Confira a entrevista com Juary, o outro menino da Vila

Neymar, o Príncipe da Vila (título do funk de MC Cosme), não tem tempo para quase nada. A fama e o sucesso transformam suas poucas horas de folga em uma exaustiva maratona de compromissos, em que cada minuto é controlado com mão de ferro por seu assessor, Eduardo Musa, fiel escudeiro contratado pelo Santos para gerenciar a vida profissional do artilheiro. Por dia, os pedidos da imprensa ultrapassam, sem grande esforço, 70 solicitações. Sem perder o bom humor ou qualquer crise de estrelismo, Neymar encara tudo numa boa. “Já me acostumei com essa vida maluca. Tento aproveitar ao máximo cada momento livre, procuro transformar um minuto em três”, ensina o atacante, depois treinar por duas horas e enfrentar oito entrevistas seguidas no Centro de Treinamento Rei Pelé, em Santos.

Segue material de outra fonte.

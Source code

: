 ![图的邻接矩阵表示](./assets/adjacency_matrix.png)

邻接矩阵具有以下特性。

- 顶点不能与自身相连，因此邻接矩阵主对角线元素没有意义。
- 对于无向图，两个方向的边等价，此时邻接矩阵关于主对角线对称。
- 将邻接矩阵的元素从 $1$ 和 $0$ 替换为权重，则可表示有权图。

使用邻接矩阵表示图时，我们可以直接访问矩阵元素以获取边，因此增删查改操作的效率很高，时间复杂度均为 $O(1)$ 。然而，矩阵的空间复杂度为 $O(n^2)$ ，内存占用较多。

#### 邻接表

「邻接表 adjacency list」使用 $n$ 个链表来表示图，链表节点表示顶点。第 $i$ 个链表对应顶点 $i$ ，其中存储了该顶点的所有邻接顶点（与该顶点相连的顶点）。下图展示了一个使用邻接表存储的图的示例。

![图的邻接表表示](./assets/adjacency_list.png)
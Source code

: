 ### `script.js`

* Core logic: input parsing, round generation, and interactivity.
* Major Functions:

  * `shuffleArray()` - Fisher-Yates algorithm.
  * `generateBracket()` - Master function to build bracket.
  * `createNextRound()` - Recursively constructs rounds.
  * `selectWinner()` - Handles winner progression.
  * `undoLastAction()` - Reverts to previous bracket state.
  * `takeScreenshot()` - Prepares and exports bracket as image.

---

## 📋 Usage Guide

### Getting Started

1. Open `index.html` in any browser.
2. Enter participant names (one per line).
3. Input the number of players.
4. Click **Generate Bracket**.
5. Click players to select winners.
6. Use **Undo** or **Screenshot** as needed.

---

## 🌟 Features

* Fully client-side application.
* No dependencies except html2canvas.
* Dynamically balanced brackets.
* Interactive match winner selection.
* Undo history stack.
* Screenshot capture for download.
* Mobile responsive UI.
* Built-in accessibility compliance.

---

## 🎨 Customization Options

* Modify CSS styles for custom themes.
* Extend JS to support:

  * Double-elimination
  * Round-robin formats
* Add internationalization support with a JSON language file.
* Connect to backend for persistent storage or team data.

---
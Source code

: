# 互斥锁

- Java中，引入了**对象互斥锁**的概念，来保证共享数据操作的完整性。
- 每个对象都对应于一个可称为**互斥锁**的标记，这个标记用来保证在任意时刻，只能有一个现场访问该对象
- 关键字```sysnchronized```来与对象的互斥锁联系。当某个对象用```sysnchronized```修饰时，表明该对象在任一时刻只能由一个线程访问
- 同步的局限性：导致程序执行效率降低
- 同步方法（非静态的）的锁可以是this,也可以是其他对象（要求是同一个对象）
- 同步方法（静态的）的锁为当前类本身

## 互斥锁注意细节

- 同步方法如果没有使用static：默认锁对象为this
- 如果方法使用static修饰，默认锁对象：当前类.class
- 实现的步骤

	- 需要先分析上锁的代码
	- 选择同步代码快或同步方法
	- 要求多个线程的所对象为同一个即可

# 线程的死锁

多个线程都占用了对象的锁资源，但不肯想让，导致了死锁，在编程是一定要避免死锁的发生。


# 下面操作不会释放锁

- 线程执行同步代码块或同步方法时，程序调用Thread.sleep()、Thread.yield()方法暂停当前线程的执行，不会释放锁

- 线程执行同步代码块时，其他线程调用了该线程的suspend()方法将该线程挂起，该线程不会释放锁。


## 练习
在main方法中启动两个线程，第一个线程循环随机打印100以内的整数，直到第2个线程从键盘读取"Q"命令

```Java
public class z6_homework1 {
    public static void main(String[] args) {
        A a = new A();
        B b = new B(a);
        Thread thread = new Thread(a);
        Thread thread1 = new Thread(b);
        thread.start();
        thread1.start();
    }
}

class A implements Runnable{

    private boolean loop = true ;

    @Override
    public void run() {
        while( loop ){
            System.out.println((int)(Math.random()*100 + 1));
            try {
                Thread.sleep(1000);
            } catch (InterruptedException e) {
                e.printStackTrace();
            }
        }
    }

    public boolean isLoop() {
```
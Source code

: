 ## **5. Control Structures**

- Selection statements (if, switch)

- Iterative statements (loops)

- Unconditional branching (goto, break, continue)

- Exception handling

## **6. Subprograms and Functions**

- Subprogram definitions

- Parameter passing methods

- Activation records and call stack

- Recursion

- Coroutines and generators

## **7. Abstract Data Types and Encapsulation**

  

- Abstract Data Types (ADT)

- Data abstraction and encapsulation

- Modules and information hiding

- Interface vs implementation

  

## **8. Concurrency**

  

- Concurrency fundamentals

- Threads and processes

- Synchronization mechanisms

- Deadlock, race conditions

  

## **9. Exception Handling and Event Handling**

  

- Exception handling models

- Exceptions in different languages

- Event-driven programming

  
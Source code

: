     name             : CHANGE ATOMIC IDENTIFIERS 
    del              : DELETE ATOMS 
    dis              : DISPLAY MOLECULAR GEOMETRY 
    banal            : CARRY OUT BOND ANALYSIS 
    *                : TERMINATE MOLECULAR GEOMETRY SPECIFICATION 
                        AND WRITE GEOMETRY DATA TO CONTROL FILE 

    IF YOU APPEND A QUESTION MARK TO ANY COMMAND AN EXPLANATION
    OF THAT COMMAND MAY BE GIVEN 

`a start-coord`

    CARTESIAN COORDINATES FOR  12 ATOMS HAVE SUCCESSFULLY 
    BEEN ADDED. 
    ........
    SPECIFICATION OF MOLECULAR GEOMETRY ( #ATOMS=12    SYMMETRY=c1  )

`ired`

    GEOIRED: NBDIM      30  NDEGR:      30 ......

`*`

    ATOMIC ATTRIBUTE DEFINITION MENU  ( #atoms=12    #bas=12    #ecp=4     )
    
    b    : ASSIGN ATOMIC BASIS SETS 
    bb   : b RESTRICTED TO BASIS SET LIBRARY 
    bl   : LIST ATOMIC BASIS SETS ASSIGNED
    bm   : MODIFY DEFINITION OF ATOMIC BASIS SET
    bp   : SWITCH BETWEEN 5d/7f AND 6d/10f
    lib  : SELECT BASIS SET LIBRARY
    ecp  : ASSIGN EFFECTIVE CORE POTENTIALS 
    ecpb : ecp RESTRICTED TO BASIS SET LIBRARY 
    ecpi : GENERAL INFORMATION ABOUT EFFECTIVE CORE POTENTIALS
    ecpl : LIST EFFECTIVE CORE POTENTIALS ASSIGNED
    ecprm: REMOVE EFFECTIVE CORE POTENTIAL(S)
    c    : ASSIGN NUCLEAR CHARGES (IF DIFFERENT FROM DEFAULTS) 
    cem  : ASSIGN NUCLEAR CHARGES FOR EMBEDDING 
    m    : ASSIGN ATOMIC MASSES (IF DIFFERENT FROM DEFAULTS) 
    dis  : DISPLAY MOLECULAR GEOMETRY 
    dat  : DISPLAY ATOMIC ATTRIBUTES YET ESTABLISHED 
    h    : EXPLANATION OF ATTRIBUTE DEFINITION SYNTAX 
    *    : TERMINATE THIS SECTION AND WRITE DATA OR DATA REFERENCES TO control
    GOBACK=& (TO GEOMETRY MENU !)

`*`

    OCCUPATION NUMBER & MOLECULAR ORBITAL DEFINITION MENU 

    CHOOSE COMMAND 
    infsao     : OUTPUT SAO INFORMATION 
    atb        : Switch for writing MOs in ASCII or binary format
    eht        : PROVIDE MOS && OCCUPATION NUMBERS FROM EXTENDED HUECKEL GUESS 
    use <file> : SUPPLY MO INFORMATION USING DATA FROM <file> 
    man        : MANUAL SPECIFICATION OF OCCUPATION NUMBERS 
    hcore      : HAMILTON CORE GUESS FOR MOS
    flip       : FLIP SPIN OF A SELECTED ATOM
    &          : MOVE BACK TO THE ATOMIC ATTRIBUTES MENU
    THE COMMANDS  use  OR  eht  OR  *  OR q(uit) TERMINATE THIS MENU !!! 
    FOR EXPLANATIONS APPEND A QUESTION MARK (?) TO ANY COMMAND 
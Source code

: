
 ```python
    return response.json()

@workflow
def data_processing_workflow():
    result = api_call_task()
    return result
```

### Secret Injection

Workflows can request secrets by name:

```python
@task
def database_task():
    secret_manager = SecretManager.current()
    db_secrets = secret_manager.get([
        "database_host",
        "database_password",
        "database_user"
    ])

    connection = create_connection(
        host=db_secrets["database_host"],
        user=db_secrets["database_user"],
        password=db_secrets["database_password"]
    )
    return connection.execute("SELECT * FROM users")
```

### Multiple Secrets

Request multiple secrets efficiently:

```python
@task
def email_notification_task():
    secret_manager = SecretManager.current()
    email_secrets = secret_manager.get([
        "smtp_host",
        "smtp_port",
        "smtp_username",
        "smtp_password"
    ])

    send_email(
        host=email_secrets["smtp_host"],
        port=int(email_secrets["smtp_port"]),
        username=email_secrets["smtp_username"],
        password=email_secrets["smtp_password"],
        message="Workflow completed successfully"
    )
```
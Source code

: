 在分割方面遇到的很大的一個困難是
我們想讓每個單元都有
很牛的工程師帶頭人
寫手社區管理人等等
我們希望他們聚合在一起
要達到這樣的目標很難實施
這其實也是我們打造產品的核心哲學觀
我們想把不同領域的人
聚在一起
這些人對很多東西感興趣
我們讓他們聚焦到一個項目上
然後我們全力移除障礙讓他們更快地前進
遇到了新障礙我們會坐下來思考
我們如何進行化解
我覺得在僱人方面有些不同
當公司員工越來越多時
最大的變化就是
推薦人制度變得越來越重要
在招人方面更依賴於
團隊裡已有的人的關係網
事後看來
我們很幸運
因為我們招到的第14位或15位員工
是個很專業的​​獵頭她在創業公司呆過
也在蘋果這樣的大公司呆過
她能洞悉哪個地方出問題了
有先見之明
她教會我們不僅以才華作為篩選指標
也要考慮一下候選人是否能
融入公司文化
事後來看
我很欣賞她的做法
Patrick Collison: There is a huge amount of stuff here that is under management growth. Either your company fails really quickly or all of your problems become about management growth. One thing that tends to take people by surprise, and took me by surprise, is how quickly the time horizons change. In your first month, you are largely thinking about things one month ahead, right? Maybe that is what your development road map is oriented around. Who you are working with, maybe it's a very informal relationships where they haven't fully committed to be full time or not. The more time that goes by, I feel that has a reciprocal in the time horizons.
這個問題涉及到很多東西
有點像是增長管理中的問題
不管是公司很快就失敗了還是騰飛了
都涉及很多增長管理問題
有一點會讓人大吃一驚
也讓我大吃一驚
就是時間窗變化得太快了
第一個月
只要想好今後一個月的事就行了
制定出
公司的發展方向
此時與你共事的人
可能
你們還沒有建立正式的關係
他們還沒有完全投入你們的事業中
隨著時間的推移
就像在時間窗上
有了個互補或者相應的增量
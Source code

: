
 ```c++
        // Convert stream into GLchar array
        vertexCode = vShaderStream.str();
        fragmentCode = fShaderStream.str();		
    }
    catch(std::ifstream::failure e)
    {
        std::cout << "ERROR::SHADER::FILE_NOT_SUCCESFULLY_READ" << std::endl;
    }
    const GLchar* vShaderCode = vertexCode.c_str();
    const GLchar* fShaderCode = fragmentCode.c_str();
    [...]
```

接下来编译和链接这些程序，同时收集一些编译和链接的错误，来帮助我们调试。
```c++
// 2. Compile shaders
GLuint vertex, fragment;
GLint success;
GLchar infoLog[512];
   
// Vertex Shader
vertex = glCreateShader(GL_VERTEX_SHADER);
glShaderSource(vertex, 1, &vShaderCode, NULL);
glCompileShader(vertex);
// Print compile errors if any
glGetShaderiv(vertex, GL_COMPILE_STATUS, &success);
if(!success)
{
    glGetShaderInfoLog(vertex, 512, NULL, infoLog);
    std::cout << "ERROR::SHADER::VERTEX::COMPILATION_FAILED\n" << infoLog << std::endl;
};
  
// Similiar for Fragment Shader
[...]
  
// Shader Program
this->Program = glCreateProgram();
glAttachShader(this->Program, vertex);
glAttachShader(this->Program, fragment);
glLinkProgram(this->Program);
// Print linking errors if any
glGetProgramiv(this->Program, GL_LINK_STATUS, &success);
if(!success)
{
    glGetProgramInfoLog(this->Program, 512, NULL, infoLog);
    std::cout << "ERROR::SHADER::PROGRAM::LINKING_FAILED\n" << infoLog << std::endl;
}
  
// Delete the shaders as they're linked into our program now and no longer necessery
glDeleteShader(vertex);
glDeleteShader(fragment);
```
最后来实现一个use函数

Com apenas 20 anos, a estrela santista tem raros instantes livres. É quando consegue escapar para brincar com o filho Davi Lucca, de 10 meses, tomar açaí ou comer temaki com os amigos ou ainda jogar pelada na sua casa veraneio no Jardim Acapulco, Guarujá (litoral de São Paulo). Sempre sem extrapolar os limites, nada que comprometa os contratos milionários assinados pelo garoto. “Fico mais tranquilo quando ele está na concentração do que em casa, jogando bola com os amigos”, diz “seu” Neymar, que foi jogador profissional e conhece a paixão do filho pela gorduchinha. Mesmo sem a presença de uma segurança ostensiva, companhia típica de alguns jogares famosos que estão em débito com a torcida, Neymar, em determinados momentos, parece estar engessado ao ser monitorado por tantas regras. Mas ele não reclama nem tem piti. Sua polêmica mais famosa aconteceu em setembro de 2010, durante o Campeonato Brasileiro. Ele xingou o técnico Dorival Júnior depois que o treinador o proibiu de bater um pênalti contra o Atlético-GO. Foi suspenso por um jogo, o técnico resolveu deixá-lo de fora por mais uma partida, justamente um clássico contra o Corinthians. A cabeça do treinador rolou algumas horas depois. Hoje, o garoto faz questão de cumprimentar o técnico sempre que se cruzam pelos gramados. “Ele errou e vai errar outras vezes”, diz seu Neymar. “A única vantagem é que ele aprende com o erro e não volta a tropeçar no mesmo lugar.”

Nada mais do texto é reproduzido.